Ouvi muito samba durante a pandemia. Era uma maneira de afastar as sensações ruins – medo, insegurança, apreensão – e de alimentar a expectativa de um amanhã mais promissor, sem as incertezas da Covid-19. Reservava as noites para mergulhar nos sons dos surdos, pandeiros e tamborins. Como tudo ficava silencioso e os temores – reais ou imaginários – cresciam, nada melhor do que o samba para animar, elevar o astral.
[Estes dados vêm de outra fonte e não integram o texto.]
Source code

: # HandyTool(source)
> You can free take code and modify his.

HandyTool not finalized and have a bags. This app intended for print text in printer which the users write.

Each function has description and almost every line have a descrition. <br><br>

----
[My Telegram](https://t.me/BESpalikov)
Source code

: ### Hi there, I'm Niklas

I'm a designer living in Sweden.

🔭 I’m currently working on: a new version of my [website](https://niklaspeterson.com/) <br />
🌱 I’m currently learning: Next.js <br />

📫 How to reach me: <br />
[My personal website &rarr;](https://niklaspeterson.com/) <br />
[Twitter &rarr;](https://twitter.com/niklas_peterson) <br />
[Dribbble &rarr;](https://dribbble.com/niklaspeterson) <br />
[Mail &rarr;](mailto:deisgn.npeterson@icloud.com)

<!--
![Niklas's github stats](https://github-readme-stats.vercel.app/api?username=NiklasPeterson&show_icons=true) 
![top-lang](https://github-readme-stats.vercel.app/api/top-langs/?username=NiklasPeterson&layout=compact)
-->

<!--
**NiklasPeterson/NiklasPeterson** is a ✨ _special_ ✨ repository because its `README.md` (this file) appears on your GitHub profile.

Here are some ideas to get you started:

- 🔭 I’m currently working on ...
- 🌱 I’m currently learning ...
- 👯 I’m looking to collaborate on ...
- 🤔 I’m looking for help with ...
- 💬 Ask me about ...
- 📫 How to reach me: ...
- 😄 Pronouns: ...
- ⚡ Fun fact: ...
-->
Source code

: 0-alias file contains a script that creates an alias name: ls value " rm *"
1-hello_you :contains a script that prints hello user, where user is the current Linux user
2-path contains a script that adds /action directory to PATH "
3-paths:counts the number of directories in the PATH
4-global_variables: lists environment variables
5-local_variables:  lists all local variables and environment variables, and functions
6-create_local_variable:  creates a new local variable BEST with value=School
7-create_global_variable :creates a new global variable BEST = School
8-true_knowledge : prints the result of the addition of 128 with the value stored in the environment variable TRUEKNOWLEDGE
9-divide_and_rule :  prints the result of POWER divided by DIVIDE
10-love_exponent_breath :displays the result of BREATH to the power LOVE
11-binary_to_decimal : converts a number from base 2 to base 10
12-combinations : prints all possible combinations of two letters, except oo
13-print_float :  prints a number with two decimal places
Ouvi sambistas do Rio de Janeiro, da Bahia, até de São Paulo. A tecnologia hoje garante a mágica do acesso fácil a canções que se perderam no fundo da memória. Construía, então, no presente, uma ponte entre a alegria do passado e um futuro menos aziago, sem pandemia, sem a extrema-direita no poder.
Mergulhei em clássicos como Cartola; revi Paulinho da Viola, Clara Nunes e Chico Buarque; enveredei pelos grandes sucessos dos anos 1980, com Agepê, Alcione, Beth Carvalho e Luiz Ayrão; reencontrei parte da infância na irreverência de Bezerra da Silva, no lirismo coloquial de Adoniran Barbosa; aqui e ali, dosei com o samba-de-roda do Recôncavo, com o samba mais duro do sertão. Foram noites, semanas e meses de redescobertas.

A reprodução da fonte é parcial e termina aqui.